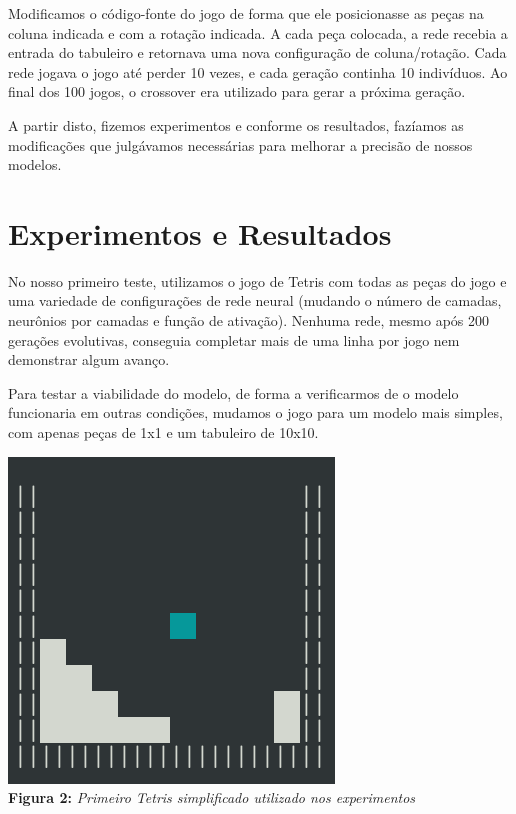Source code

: \documentclass[conference]{IEEEtran}
\begin{document}
Modificamos o código-fonte do jogo de forma que ele posicionasse as peças na coluna indicada e com a rotação indicada. A cada peça colocada, a rede recebia a entrada do tabuleiro e retornava uma nova configuração de coluna/rotação. Cada rede jogava o jogo até perder 10 vezes, e cada geração continha 10 indivíduos. Ao final dos 100 jogos, o crossover era utilizado para gerar a próxima geração.

A partir disto, fizemos experimentos e conforme os resultados, fazíamos as modificações que julgávamos necessárias para melhorar a precisão de nossos modelos.

\section{Experimentos e Resultados}
No nosso primeiro teste, utilizamos o jogo de Tetris com todas as peças do jogo e uma variedade de configurações de rede neural (mudando o número de camadas, neurônios por camadas e função de ativação). Nenhuma rede, mesmo após 200 gerações evolutivas, conseguia completar mais de uma linha por jogo nem demonstrar algum avanço. 

Para testar a viabilidade do modelo, de forma a verificarmos de o modelo funcionaria em outras condições, mudamos o jogo para um modelo mais simples, com apenas peças de 1x1 e um tabuleiro de 10x10.

\begin{center}
\includegraphics[scale=0.3]{tetris_simples.png}\\

\textbf{Figura 2:} \textit{Primeiro Tetris simplificado utilizado nos experimentos}
\end{center}
\end{document}
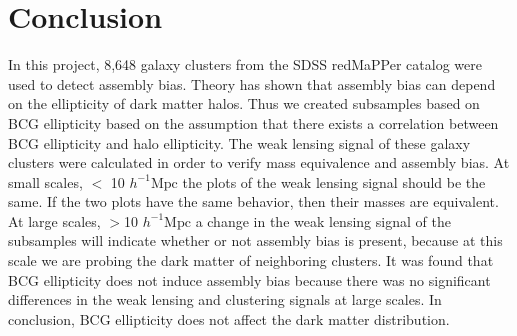 \documentclass[iop]{emulateapj}
\begin{document}
\section{Conclusion}
In this project, 8,648 galaxy clusters from the SDSS redMaPPer catalog were used to detect assembly bias. Theory has shown that assembly bias can depend on the ellipticity of dark matter halos. Thus we created subsamples based on BCG ellipticity based on the assumption that there exists a correlation between BCG ellipticity and halo ellipticity. The weak lensing signal of these galaxy clusters were calculated in order to verify mass equivalence and assembly bias. At small scales, $<$ 10 $h^{-1} \mathrm{Mpc}$ the plots of the weak lensing signal should be the same. If the two plots have the same behavior, then their masses are equivalent. At large scales, $>$10 $h^{-1} \mathrm{Mpc}$ a change in the weak lensing signal of the subsamples will indicate whether or not assembly bias is present, because at this scale we are probing the dark matter of neighboring clusters. It was found that BCG ellipticity does not induce assembly bias because there was no significant differences in the weak lensing and clustering signals at large scales. In conclusion, BCG ellipticity does not affect the dark matter distribution.




\end{document}
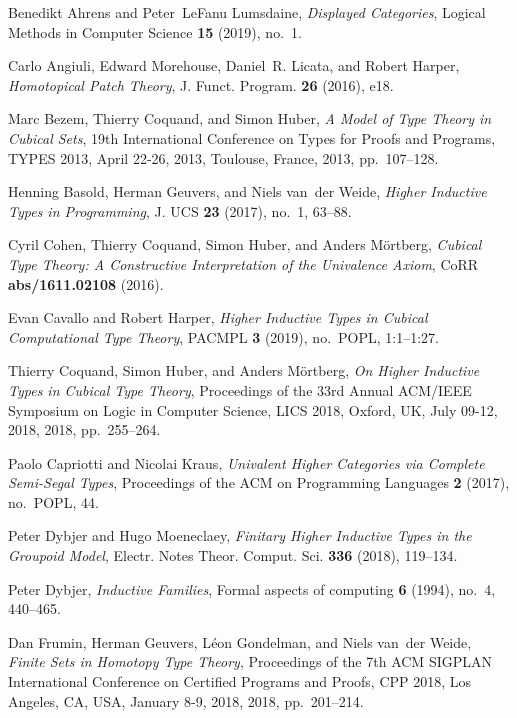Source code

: \documentclass[9pt]{entcs}
\newcommand{\0}{\textbf{0}} %
\newcommand{\1}{\textbf{1}} %
\begin{document}
\begin{thebibliography}{10}
	Benedikt Ahrens and Peter~LeFanu Lumsdaine, \emph{{Displayed Categories}},
	Logical Methods in Computer Science \textbf{15} (2019), no.~1.
	
	Carlo Angiuli, Edward Morehouse, Daniel~R. Licata, and Robert Harper,
	\emph{{Homotopical Patch Theory}}, J. Funct. Program. \textbf{26} (2016),
	e18.
	
	Marc Bezem, Thierry Coquand, and Simon Huber, \emph{{A Model of Type Theory in
			Cubical Sets}}, 19th International Conference on Types for Proofs and
	Programs, {TYPES} 2013, April 22-26, 2013, Toulouse, France, 2013,
	pp.~107--128.
	
	Henning Basold, Herman Geuvers, and Niels van~der Weide, \emph{{Higher
			Inductive Types in Programming}}, J. {UCS} \textbf{23} (2017), no.~1, 63--88.
	
	Cyril Cohen, Thierry Coquand, Simon Huber, and Anders M{\"{o}}rtberg,
	\emph{{Cubical Type Theory: A Constructive Interpretation of the Univalence
			Axiom}}, CoRR \textbf{abs/1611.02108} (2016).
	
	Evan Cavallo and Robert Harper, \emph{{Higher Inductive Types in Cubical
			Computational Type Theory}}, {PACMPL} \textbf{3} (2019), no.~{POPL},
	1:1--1:27.
	
	Thierry Coquand, Simon Huber, and Anders M{\"{o}}rtberg, \emph{{On Higher
			Inductive Types in Cubical Type Theory}}, Proceedings of the 33rd Annual
	{ACM/IEEE} Symposium on Logic in Computer Science, {LICS} 2018, Oxford, UK,
	July 09-12, 2018, 2018, pp.~255--264.
	
	Paolo Capriotti and Nicolai Kraus, \emph{{Univalent Higher Categories via
			Complete Semi-Segal Types}}, Proceedings of the ACM on Programming Languages
	\textbf{2} (2017), no.~POPL, 44.
	
	Peter Dybjer and Hugo Moeneclaey, \emph{{Finitary Higher Inductive Types in the
			Groupoid Model}}, Electr. Notes Theor. Comput. Sci. \textbf{336} (2018),
	119--134.
	
	Peter Dybjer, \emph{{Inductive Families}}, Formal aspects of computing
	\textbf{6} (1994), no.~4, 440--465.
	
	Dan Frumin, Herman Geuvers, L{\'{e}}on Gondelman, and Niels van~der Weide,
	\emph{{Finite Sets in Homotopy Type Theory}}, Proceedings of the 7th {ACM}
	{SIGPLAN} International Conference on Certified Programs and Proofs, {CPP}
	2018, Los Angeles, CA, USA, January 8-9, 2018, 2018, pp.~201--214.
	

\end{thebibliography}
\end{document}
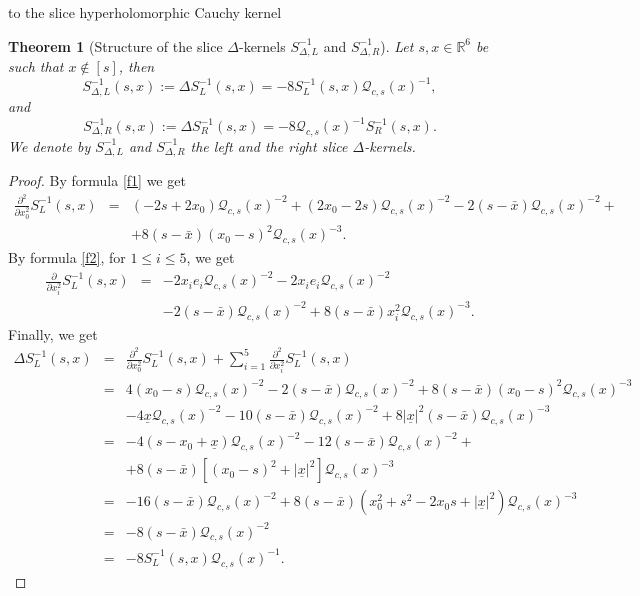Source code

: \documentclass[reqno,11pt]{amsart}
\numberwithin{equation}{section}
\newtheorem{theorem}{Theorem}[section]
\theoremstyle{definition}
\begin{document}
to the slice hyperholomorphic Cauchy kernel
\begin{theorem}[Structure of the slice $ \Delta$-kernels $S^{-1}_{\Delta,L}$ and $S^{-1}_{\Delta,R}$]
	\label{app2}
	Let $s,x \in \mathbb{R}^6$ be such that $x \notin [s]$, then
	\begin{equation}
		\label{third}
		S^{-1}_{\Delta ,L}(s,x):=\Delta S^{-1}_L(s,x)=-8S^{-1}_L(s,x) \mathcal{Q}_{c,s}(x)^{-1},
	\end{equation}
	and
	\begin{equation}
		\label{fourth}
		S^{-1}_{\Delta ,R}(s,x):=\Delta S^{-1}_R(s,x)=-8 \mathcal{Q}_{c,s}(x)^{-1}S^{-1}_R(s,x) .
	\end{equation}
	We denote by $S^{-1}_{\Delta,L}$ and $S^{-1}_{\Delta,R}$ the left and the right slice $ \Delta$-kernels.
\end{theorem}
\begin{proof}
	By formula \eqref{f1} we get
	\begin{eqnarray*}
		\frac{\partial^2}{\partial x_0^2} S^{-1}_L(s,x)&=& (-2s+2x_0) \mathcal{Q}_{c,s}(x)^{-2}+(2x_0-2s) \mathcal{Q}_{c,s}(x)^{-2}-2(s-\bar{x}) \mathcal{Q}_{c,s}(x)^{-2}+\\
		&& +8 (s- \bar{x})(x_0-s)^2 \mathcal{Q}_{c,s}(x)^{-3}.
	\end{eqnarray*}
	By formula \eqref{f2}, for $1 \leq i \leq 5$, we get
	\begin{eqnarray*}
		\frac{\partial}{\partial x_i^2} S^{-1}_L(s,x)&=& -2x_i e_i \mathcal{Q}_{c,s}(x)^{-2}-2 x_i e_i \mathcal{Q}_{c,s}(x)^{-2}\\
		&& -2(s- \bar{x}) \mathcal{Q}_{c,s}(x)^{-2}+8 (s- \bar{x}) x_i^2 \mathcal{Q}_{c,s}(x)^{-3}.
	\end{eqnarray*}
	Finally, we get
	\begin{eqnarray*}
		\Delta S^{-1}_L(s,x)&=& \frac{\partial^2}{\partial x_0^2}S^{-1}_L(s,x)+ \sum_{i=1}^5 \frac{\partial^2}{\partial x_i^2}S^{-1}_L(s,x)\\
		&=& 4(x_0-s) \mathcal{Q}_{c,s}(x)^{-2}-2(s- \bar{x}) \mathcal{Q}_{c,s}(x)^{-2}+8(s- \bar{x}) (x_0-s)^2 \mathcal{Q}_{c,s}(x)^{-3}\\
		&& -4 \underline{x} \mathcal{Q}_{c,s}(x)^{-2}-10 (s- \bar{x}) \mathcal{Q}_{c,s}(x)^{-2}+8 | \underline{x}|^2 (s- \bar{x}) \mathcal{Q}_{c,s}(x)^{-3}\\
		&=& -4(s-x_0+ \underline{x}) \mathcal{Q}_{c,s}(x)^{-2}-12(s- \bar{x}) \mathcal{Q}_{c,s}(x)^{-2}+\\
		&& + 8(s- \bar{x}) [(x_0-s)^2+| \underline{x}|^2] \mathcal{Q}_{c,s}(x)^{-3}\\
		&=& -16(s- \bar{x}) \mathcal{Q}_{c,s}(x)^{-2}+8(s- \bar{x})(x_0^2+s^2-2x_0s+| \underline{x}|^2) \mathcal{Q}_{c,s}(x)^{-3}\\
		&=& -8(s- \bar{x}) \mathcal{Q}_{c,s}(x)^{-2}\\
		&=& -8 S_{L}^{-1}(s,x) \mathcal{Q}_{c,s}(x)^{-1}.
	\end{eqnarray*}
\end{proof}
\end{document}
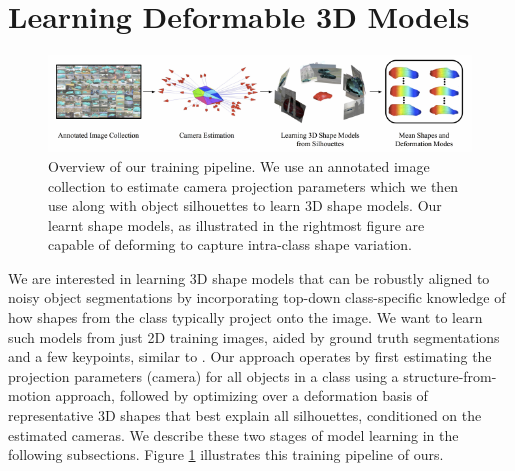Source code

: \section{Learning Deformable 3D Models}

\begin{figure}[htb!]
\includegraphics[width = \textwidth]{figures/categoryshapes/figTrain.pdf}
\caption{Overview of our training pipeline. We use an annotated image collection to estimate camera projection parameters which we then use along with object silhouettes to learn 3D shape models. Our learnt shape models, as illustrated in the rightmost figure are capable of deforming to capture intra-class shape variation.}
\label{fig:figtrain}
\end{figure}

We are interested in learning 3D shape models that can be robustly aligned to noisy object segmentations by incorporating top-down class-specific knowledge of how shapes from the class typically project onto the image. We want to learn such models from just 2D training images, aided by ground truth segmentations and a few keypoints, similar to \cite{carvi14}. Our approach operates by first estimating the projection parameters (camera) for all objects in a class using a structure-from-motion approach, followed by optimizing over a deformation basis of representative 3D shapes that best explain all silhouettes, conditioned on the estimated cameras. We describe these two stages of model learning in the following subsections. Figure \ref{fig:figtrain} illustrates this training pipeline of ours.



%


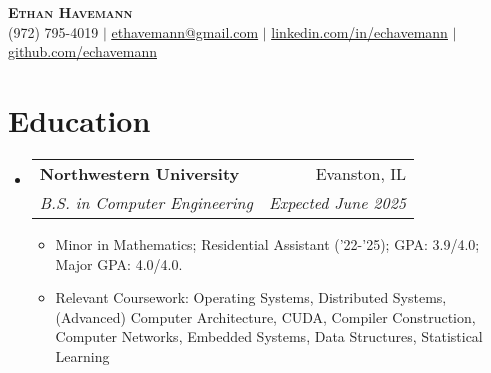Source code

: \documentclass[letterpaper,11pt]{article}
\makeatletter
\newcommand{\resumeItem}[1]{
  \item\small{
    {#1 \vspace{-2pt}}
  }
}
\newcommand{\resumeSubheading}[4]{
  \vspace{-2pt}\item
    \begin{tabular*}{0.97\textwidth}[t]{l@{\extracolsep{\fill}}r}
      \textbf{#1} & #2 \\
      \textit{\small#3} & \textit{\small #4} \\
    \end{tabular*}\vspace{-7pt}
}
\newcommand{\resumeSubHeadingListStart}{\begin{itemize}[leftmargin=0.15in, label={}]}
\newcommand{\resumeSubHeadingListEnd}{\end{itemize}}
\newcommand{\resumeItemListStart}{\begin{itemize}}
\newcommand{\resumeItemListEnd}{\end{itemize}\vspace{-5pt}}
\makeatother
\begin{document}


\begin{center}
    \textbf{\Huge \scshape Ethan Havemann} \\ \vspace{1pt}
    \small (972) 795-4019 $|$ \href{mailto:ethavemann@gmail.com}{\underline{ethavemann@gmail.com}} $|$ 
    \href{https://linkedin.com/in/echavemann}{\underline{linkedin.com/in/echavemann}} $|$
    \href{https://github.com/echavemann}{\underline{github.com/echavemann}}
\end{center}
\section{Education}
  \resumeSubHeadingListStart
    \resumeSubheading
      {Northwestern University}{Evanston, IL}
      {B.S. in Computer Engineering}{Expected June 2025}
      \resumeItemListStart
          \resumeItem{Minor in Mathematics; Residential Assistant ('22-'25); GPA: 3.9/4.0; Major GPA: 4.0/4.0.}
          \resumeItem{Relevant Coursework: Operating Systems, Distributed Systems, (Advanced) Computer Architecture, CUDA, Compiler Construction, Computer Networks, Embedded Systems, Data Structures, Statistical Learning }
      \resumeItemListEnd
  \resumeSubHeadingListEnd
\end{document}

· · ·

* [WORK ORDER]: The lines to return are those in the material above that hold "href".

* [RESULT OF THIS EXERCISE]:
    \small (972) 795-4019 $|$ \href{mailto:ethavemann@gmail.com}{\underline{ethavemann@gmail.com}} $|$ 
    \href{https://linkedin.com/in/echavemann}{\underline{linkedin.com/in/echavemann}} $|$
    \href{https://github.com/echavemann}{\underline{github.com/echavemann}}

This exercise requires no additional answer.